Antoine Sfeir, journaliste et grand spécialiste de Proche et Moyen- Orient, tente, à travers son essai intitulé «Vers l'Orient compliqué », réédité récemment par Sedia (Alger), de revenir sur le parcours historique de cette zone, qualifiée souvent de «chaude». Il révèle les différents aspects des crises régionales qui ont ébranlé sa stabilité et métamorphosé ses frontières.

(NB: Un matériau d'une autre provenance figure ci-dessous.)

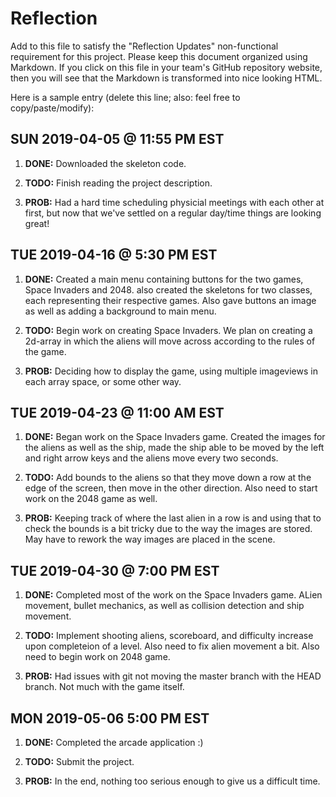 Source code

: # Reflection

Add to this file to satisfy the "Reflection Updates" non-functional requirement
for this project. Please keep this document organized using Markdown. If you
click on this file in your team's GitHub repository website, then you will see
that the Markdown is transformed into nice looking HTML.

Here is a sample entry (delete this line; also: feel free to copy/paste/modify):

## SUN 2019-04-05 @ 11:55 PM EST

1. **DONE:** Downloaded the skeleton code.

2. **TODO:** Finish reading the project description.

3. **PROB:** Had a hard time scheduling physicial meetings with each other at
   first, but now that we've settled on a regular day/time things are looking
   great!

## TUE 2019-04-16 @ 5:30 PM EST

1. **DONE:** Created a main menu containing buttons for the two games, Space Invaders and 2048.
    also created the skeletons for two classes, each representing their respective games. Also
    gave buttons an image as well as adding a background to main menu.

2. **TODO:** Begin work on creating Space Invaders. We plan on creating a 2d-array in which the
    aliens will move across according to the rules of the game.

3. **PROB:** Deciding how to display the game, using multiple imageviews in each array space, or
    some other way.

## TUE 2019-04-23 @ 11:00 AM EST

1. **DONE:** Began work on the Space Invaders game. Created the images for the aliens as well
    as the ship, made the ship able to be moved by the left and right arrow keys and the aliens
    move every two seconds.

2. **TODO:** Add bounds to the aliens so that they move down a row at the edge of the screen,
    then move in the other direction. Also need to start work on the 2048 game as well.

3. **PROB:** Keeping track of where the last alien in a row is and using that to check the bounds
    is a bit tricky due to the way the images are stored. May have to rework the way images are placed
    in the scene.

## TUE 2019-04-30 @ 7:00 PM EST

1. **DONE:** Completed most of the work on the Space Invaders game. ALien movement, bullet mechanics,
    as well as collision detection and ship movement.

2. **TODO:** Implement shooting aliens, scoreboard, and difficulty increase upon completeion of a level.
    Also need to fix alien movement a bit. Also need to begin work on 2048 game.

3. **PROB:** Had issues with git not moving the master branch with the HEAD branch. Not much with the
    game itself.

## MON 2019-05-06 5:00 PM EST

1. **DONE:** Completed the arcade application :)

2. **TODO:** Submit the project.

3. **PROB:** In the end, nothing too serious enough to give us a difficult time.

Il en étudie les enjeux immédiats, se référant surtout à deux événements majeurs: primo, l'instauration de l'Etat hébreu, à la suite des accords Sykes-Picot, puis la Déclaration Balfour (1917) qui étaient derrière le déclenchement de deux guerres décisives; celle de 1967, dite «Guerre des six jours» et celle de 1973 qui a soulevé la question de la nécessité de l'Union de l'Oumma (la nation) arabe, ; secundo, les attentats du 11 septembre 2001 qui ont servi de prétexte aux idéologues de la Maison Blanche pour leur concept du «Grand Moyen-Orient» qui vise, premier lieu, à remodeler la géographie de cette région du monde, qui va de l'Egypte jusqu'à l'Iran,accusée de soutenir l'intégrisme et le terrorisme ..

Tout au long des 163 pages de cet essai, l'auteur remonte dans l'histoire, jusqu'au début du siècle précédent, reprenant l'expression d'André Malraux qui «Le XXI e siècle sera religieux ou ne sera pas », avançant, progressivement, vers la période contemporaine, explicitant les conditions qui ont entouré l'Instauration de l'Etat d'Israël, mettant l'accent sur le rôle des Etats- Unis, (voir la célèbre déclaration du Président Harry Truman, justifiant ses positions pro- israéliennes auprès d'ambassadeurs américains en poste dans les capitales arabes: "Je suis désolé de répondre à des centaines de milliers d'Américains qui se soucient du succès du sionisme. Je n'ai pas des centaines de milliers d'Arabes parmi mes électeurs" (p 43).

Même si les juifs étaient minoritaires aux Etats-Unis, néanmoins leur comportement politique a été marqué par une participation électorale massive, une forte discipline de vote et une organisation remarquable en groupe de pression, L'auteur n'hésite pas à avancer l'hypothèse qui propose que l'Instauration de ce nouvel Etat, longtemps voulu par la Maison Blanche, avait son utilité en cas de conflit, au moment de la guerre froide, avec l'Union Soviétique. Mais Antoine Sfeir aborde aussi la qualité des différentes relations qui liaient l'Oncle Sam aux différents pays de la région, à l'instar de l'Arabie Saoudite, rapports basés surtout sur des partenariats commerciaux, économiques et financiers. Ainsi les deux pays classés «Axe du mal», en l'occurrence l'Iran et l' Irak voient le projet de leur invasion , envisagé quelques mois avant même l'arrivée à la présidence de G.W. Bush, projet confirmé, après la parution du rapport " Reconstruire la défense de l'Amérique: stratégie, forces et ressources pour un nouveau siècle" rédigé par le PNAC "Project for the New American Century" fondé par certains "faucons" de la Maison Blanche, notamment Dick Cheney, Ronald Ramusfeld, Paul Wofwitz et Richard Perle, qui incitent à renverser le régime de Saddam Hussein, ce projet qui devait considérablement creuser le budget américain et coûter encore, dans le but d'établir la sécurité interne, quatre milliards de dollars par mois.

En conclusion, Antoine Sfeir s'interroge sur les véritables objectifs initiés par l'administration Bush "compliquée" qui se cachent derrière le lancement de la notion "Grand Moyen Orient" qui demeure encore confuse, sous prétexte, de la mise en place des fondements de la démocratie.

Cette administration à laquelle il s'adresse: "Si nous réduisons la démocratie au seul suffrage universel, comme les Américains l'ont fait en Irak, alors l'Irak est démocrate; l'Iran également, qui a voté 27 fois depuis l'arrivée de Khomeiny (…) Pour former des démocrates, il faut, en premier lieu, leur assurer une redistribution du savoir et leur apprendre le doute et l'apport critique; leur insuffler l'idée essentielle que toute liberté s'accompagne de responsabilité et, avant tout, sans doute celle de la citoyenneté".